[Collected data]
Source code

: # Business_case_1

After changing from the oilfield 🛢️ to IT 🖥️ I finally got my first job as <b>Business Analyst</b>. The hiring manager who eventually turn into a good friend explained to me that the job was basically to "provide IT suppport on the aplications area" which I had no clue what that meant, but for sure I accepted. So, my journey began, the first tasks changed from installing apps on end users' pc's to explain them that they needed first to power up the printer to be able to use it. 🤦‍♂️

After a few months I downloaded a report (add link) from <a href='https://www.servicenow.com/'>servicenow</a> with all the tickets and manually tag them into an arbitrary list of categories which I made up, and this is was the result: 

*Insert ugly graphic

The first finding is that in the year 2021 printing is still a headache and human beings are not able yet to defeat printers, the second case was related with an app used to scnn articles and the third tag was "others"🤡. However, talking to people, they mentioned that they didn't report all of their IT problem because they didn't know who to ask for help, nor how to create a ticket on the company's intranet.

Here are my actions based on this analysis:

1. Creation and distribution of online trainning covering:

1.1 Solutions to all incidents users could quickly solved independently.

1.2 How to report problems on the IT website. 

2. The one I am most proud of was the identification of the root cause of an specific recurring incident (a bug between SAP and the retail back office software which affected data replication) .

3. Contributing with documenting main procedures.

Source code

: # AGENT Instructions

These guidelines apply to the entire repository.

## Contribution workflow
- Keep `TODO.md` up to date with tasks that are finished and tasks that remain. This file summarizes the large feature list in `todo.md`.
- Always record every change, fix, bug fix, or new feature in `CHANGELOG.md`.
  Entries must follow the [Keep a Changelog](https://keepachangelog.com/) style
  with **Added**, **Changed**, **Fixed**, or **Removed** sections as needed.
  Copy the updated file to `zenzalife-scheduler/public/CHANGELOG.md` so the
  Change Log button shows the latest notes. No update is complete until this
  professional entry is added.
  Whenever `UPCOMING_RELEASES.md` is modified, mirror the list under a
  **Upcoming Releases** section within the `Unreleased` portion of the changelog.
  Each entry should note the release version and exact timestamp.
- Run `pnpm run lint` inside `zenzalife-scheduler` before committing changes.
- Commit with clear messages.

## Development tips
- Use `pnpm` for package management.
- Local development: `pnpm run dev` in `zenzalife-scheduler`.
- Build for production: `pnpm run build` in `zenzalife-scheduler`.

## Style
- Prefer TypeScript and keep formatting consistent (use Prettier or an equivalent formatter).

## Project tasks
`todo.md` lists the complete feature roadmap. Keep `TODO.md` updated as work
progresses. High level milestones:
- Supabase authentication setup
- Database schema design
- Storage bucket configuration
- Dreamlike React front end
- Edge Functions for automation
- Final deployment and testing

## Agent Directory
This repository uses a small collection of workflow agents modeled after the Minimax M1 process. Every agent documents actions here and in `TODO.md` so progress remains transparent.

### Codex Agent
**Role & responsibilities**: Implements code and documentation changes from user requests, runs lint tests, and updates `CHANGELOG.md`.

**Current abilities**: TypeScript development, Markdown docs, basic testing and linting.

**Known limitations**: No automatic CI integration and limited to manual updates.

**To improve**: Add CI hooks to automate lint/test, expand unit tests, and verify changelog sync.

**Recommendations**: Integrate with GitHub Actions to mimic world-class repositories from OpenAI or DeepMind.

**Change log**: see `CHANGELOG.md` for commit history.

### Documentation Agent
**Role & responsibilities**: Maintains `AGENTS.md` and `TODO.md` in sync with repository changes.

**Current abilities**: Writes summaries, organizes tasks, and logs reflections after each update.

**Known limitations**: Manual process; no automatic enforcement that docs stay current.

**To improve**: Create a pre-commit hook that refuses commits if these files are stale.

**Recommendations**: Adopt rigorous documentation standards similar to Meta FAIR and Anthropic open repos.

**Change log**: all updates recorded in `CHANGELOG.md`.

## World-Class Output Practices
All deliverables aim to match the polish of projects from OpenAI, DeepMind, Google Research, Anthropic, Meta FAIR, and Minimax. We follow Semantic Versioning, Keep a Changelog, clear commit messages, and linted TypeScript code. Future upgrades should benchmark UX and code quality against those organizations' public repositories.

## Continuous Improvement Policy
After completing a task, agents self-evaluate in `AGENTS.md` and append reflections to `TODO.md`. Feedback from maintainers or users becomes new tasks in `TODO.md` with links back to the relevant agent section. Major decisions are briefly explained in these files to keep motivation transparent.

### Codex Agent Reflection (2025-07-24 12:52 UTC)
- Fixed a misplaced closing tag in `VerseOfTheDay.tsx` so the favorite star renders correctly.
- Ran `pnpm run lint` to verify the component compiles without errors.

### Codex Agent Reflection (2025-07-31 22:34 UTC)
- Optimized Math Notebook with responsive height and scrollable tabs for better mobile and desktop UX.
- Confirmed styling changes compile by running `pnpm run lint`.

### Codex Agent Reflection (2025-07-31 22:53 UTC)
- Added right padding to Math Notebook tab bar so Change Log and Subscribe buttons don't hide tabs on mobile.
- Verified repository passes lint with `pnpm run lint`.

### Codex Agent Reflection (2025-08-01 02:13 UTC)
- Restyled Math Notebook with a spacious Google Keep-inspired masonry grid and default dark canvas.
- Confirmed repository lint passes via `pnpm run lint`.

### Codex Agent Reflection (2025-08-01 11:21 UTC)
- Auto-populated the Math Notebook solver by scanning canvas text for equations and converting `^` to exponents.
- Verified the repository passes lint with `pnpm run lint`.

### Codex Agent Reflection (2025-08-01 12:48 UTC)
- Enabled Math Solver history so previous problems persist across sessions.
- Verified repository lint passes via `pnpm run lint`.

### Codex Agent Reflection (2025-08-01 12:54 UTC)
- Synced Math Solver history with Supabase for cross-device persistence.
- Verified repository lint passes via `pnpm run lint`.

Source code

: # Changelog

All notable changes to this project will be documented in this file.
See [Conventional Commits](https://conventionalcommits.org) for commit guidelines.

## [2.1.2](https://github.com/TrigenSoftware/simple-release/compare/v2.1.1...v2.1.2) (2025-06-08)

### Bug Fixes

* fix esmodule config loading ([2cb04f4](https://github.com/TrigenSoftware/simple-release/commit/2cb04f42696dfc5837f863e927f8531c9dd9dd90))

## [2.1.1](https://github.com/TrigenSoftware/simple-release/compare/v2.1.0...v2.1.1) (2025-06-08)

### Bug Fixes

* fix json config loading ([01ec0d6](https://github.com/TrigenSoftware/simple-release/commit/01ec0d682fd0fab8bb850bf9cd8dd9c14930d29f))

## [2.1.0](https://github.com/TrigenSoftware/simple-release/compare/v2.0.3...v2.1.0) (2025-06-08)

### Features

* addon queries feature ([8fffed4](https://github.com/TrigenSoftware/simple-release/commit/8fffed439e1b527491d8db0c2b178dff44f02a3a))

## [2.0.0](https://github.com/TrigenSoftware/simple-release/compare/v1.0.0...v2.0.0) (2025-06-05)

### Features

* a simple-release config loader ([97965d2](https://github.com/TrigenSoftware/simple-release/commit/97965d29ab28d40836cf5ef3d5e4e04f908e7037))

§ PROBLEM REQUIREMENTS:
Go through the entries and copy each line holding the string "Math".

§ THE COMPLETED TASK:
- Optimized Math Notebook with responsive height and scrollable tabs for better mobile and desktop UX.
- Added right padding to Math Notebook tab bar so Change Log and Subscribe buttons don't hide tabs on mobile.
- Restyled Math Notebook with a spacious Google Keep-inspired masonry grid and default dark canvas.
- Auto-populated the Math Notebook solver by scanning canvas text for equations and converting `^` to exponents.
- Enabled Math Solver history so previous problems persist across sessions.
- Synced Math Solver history with Supabase for cross-device persistence.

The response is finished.